The greenhouse gas program, the second-biggest energy market in Europe by open interest after Brent crude oil, is oversupplied with EU allowances and United Nations credits by 9.9 percent, New Energy Finance in London estimated. That’s prompted lawmakers to consider withholding supply in planned auctions during the next few years to revive prices, according to votes in the European Parliament. Open interest is a measure of trading positions that have not closed.

Oversupplied Market

“Whatever the emissions data, the system remains heavily oversupplied with permits,” Mark Owen-Lloyd, head of carbon trading at CF Partners (U.K.) LLP in London, said today by e- mail. “An EU decision to withhold permits will drive the market up.”

The market was probably 4.9 percent oversupplied last year, excluding UN offsets, according to the preliminary data. Emissions from installations in Germany dropped 1.2 percent and in the U.K. declined 7.2 percent. Average temperatures across the U.K. in December, for instance, were 0.6 degrees Celsius (1.1 Fahrenheit) above normal and were “much milder” in winter months than the previous three winters, according to a statement on the website of Britain’s Met Office.

Greece was among nations failing to report emissions, and the percentage decline may widen as updated information is published, said Matthew Cowie, an analyst for New Energy Finance in London. Carbon permits dropped as emissions output was “more decoupled from economic activity than forecast,” Cowie said.

Power Emissions Drop

Emissions from EU power utilities dropped by a record 2.9 percent last year, even as Germany shut nuclear power stations, according to the data.

Power emissions decreased by 32 million tons to 1.1 billion tons as utilities used more-efficient plants, Cowie said.

“With power demand down 4 percent from 2010 to 2011, the emissions intensity of power rose slightly overall, but this was mostly as a result of a drop in nuclear and hydro power production,” he said.
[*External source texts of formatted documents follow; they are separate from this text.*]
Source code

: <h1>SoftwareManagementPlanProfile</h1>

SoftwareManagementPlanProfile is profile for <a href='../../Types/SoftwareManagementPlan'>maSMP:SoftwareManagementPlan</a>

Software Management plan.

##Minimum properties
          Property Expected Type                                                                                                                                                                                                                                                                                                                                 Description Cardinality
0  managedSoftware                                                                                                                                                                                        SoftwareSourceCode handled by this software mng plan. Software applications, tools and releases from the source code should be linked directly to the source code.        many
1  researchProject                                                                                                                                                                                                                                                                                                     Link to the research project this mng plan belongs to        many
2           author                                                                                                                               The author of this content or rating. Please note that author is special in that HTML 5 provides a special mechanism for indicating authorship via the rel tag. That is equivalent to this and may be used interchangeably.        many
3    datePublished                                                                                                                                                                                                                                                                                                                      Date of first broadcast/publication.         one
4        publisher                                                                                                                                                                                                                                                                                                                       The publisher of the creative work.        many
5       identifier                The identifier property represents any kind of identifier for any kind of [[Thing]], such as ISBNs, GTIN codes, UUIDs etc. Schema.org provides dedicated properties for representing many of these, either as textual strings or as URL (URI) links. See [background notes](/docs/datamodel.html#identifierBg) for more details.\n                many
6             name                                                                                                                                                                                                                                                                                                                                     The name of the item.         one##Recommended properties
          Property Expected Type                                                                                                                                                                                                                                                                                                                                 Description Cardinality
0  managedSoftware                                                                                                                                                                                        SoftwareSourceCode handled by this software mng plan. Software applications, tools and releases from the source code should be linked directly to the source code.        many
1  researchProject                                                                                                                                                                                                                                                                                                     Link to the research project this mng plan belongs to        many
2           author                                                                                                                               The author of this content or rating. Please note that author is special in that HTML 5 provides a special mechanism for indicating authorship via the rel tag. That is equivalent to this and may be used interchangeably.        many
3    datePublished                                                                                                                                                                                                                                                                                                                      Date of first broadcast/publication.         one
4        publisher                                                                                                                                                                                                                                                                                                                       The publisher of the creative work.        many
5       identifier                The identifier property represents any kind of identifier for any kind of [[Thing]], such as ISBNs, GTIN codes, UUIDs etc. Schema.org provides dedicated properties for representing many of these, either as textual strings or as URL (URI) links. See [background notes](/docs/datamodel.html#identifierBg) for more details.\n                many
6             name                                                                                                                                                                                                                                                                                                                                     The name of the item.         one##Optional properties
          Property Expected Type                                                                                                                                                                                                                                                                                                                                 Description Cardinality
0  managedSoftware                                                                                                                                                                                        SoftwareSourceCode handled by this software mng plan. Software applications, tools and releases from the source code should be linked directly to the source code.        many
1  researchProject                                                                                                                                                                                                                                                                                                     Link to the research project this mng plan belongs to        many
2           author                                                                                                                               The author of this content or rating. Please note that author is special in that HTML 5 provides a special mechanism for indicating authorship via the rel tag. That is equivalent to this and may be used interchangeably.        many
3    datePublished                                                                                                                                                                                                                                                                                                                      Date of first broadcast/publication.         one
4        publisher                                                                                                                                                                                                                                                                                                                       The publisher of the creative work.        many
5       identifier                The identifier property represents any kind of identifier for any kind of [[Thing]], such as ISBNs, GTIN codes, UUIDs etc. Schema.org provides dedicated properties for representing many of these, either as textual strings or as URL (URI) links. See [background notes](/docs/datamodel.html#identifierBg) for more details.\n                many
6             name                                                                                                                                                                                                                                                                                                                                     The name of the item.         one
Emissions intensity is a measure of the carbon-dioxide produced for each unit of electricity.

For fossil-fuel power generation in isolation, “the emissions intensity actually dropped by 0.74 percent, as more efficient coal-and-gas power stations replaced the output from older plants,” Cowie said.

German power emissions dropped 1.9 percent, according to the data. In March last year, the nation shut its nuclear plants after a tsunami measuring more than 15 meters (49 feet) high overwhelmed a facility at Fukushima, Japan, causing a meltdown there.

Prices May Plunge

Carbon permits may plunge from current levels to 3 euros as traders realize the bloc won’t change the program’s rules, said UBS AG.

“We expect the carbon price collapse to accelerate from here,” Per Lekander, an analyst for the bank based in Paris, said today in an e-mailed research note before the price fell to its record. “Potential sellers have held off selling ahead of the yearly emissions data.”

Deutsche Bank AG boosted its estimate of the 2020 surplus of allowances and United Nations credits in the EU carbon market by 47 percent, after the emissions output dropped.

The market will have an oversupply of about 1 billion tons by the end of the decade, compared with an earlier estimate of 681 million tons, according to an e-mailed research note from analyst Mark Lewis in Paris.

Last year’s drop in emissions “underlines the urgent need for action to be taken by the EU authorities to re-establish scarcity,” Lewis said in the note.

UN Certified Emission Reductions for December dropped 11 percent to close at 3.41 euros a ton. Its record of 3.36 euros was hit on Jan. 16.